Consequences of Directive 2001/20/EC for investigator-initiated trials in the paediatric population—a field report

Abstract

On 4 April 2001, the European Parliament and Council enacted Directive 2001/20/EC, which had to be implemented in the national law of the European Union member states by May 2004. Its aim was to improve the quality of clinical trials and to assure the safety and well-being of trial subjects. We recently initiated the first paediatric investigator-initiated trial (IIT) at the University Hospital of Cologne according to Directive 2001/20/EC. This field report demonstrates the consequences and implications of the directive for paediatric IITs. Based on our experience, we agree that Directive 2001/20/EC improves the quality of clinical trials and assures the safety and well-being of trial subjects. However, at the same time, performing an IIT according to the new requirements is nearly impossible for clinicians and academic researchers without cooperating with expensive specialised experts, such as project managers, statisticians, data managers, pharmacists and monitors.

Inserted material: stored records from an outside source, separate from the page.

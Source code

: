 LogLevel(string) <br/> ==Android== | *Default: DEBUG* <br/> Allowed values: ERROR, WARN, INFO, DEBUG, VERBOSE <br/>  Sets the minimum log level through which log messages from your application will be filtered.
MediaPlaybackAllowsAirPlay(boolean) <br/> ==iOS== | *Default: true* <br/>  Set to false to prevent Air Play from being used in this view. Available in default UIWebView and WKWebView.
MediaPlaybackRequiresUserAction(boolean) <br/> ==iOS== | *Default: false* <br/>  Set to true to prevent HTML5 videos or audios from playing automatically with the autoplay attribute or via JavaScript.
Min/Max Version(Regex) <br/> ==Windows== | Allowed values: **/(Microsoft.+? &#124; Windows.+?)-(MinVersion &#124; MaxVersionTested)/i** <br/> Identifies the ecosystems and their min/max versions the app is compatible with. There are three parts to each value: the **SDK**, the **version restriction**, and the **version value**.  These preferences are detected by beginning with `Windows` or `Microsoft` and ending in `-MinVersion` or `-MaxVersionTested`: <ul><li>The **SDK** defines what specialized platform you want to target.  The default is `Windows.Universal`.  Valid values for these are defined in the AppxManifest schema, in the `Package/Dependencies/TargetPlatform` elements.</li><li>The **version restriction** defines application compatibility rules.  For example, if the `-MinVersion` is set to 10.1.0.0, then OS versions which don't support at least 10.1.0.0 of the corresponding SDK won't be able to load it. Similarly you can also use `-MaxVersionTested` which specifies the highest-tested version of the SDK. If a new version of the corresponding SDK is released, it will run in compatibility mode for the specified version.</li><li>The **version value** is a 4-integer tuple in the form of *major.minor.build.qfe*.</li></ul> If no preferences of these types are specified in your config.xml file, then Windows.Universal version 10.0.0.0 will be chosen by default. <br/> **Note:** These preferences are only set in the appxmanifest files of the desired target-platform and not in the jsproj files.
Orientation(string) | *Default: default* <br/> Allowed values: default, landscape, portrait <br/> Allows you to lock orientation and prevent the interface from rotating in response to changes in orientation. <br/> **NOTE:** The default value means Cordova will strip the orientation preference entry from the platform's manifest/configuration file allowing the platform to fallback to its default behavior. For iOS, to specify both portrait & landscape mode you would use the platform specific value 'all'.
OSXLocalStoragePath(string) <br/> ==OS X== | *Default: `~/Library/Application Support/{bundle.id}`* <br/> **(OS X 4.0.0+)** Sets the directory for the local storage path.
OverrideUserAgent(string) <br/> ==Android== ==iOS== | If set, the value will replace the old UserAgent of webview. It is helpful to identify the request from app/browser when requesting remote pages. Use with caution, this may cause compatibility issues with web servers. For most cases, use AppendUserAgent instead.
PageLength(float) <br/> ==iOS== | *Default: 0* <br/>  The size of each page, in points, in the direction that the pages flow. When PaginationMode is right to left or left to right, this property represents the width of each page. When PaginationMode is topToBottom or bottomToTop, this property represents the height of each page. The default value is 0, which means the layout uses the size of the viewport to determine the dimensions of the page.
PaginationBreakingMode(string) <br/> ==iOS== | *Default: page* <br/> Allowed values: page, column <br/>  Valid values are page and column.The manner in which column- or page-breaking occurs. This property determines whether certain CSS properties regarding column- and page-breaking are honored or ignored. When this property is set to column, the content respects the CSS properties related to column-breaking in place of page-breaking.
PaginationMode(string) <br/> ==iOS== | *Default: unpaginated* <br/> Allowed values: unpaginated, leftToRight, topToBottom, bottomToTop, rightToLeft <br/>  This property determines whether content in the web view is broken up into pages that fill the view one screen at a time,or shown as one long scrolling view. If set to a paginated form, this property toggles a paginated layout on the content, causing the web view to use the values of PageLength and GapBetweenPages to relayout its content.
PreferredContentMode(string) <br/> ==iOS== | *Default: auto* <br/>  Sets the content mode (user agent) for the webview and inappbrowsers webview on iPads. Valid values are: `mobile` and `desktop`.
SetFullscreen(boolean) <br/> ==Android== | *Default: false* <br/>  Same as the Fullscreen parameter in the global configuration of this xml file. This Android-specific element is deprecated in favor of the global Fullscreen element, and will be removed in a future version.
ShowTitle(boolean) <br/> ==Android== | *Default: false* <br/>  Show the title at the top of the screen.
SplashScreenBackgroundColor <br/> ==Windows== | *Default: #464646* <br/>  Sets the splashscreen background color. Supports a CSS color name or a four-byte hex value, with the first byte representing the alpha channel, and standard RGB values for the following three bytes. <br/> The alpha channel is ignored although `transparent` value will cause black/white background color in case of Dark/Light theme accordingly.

Therefore, it is absolutely mandatory that financial support for paediatric IITs be adapted and increased in order to be able to meet the new requirements and obligations. Regulation (EC) No 141/2000 on orphan medicinal products and the recently adopted regulation on medicinal products for paediatric use (Paediatric Regulation) are important steps in improving clinical research in children. However, both regulations mainly encourage clinical research carried out by the pharmaceutical industry, whereas paediatric IITs are not in the scope of this legislation. We need to develop new concepts for funding to ensure future paediatric IITs, for example through specific grants from the European Union or member states.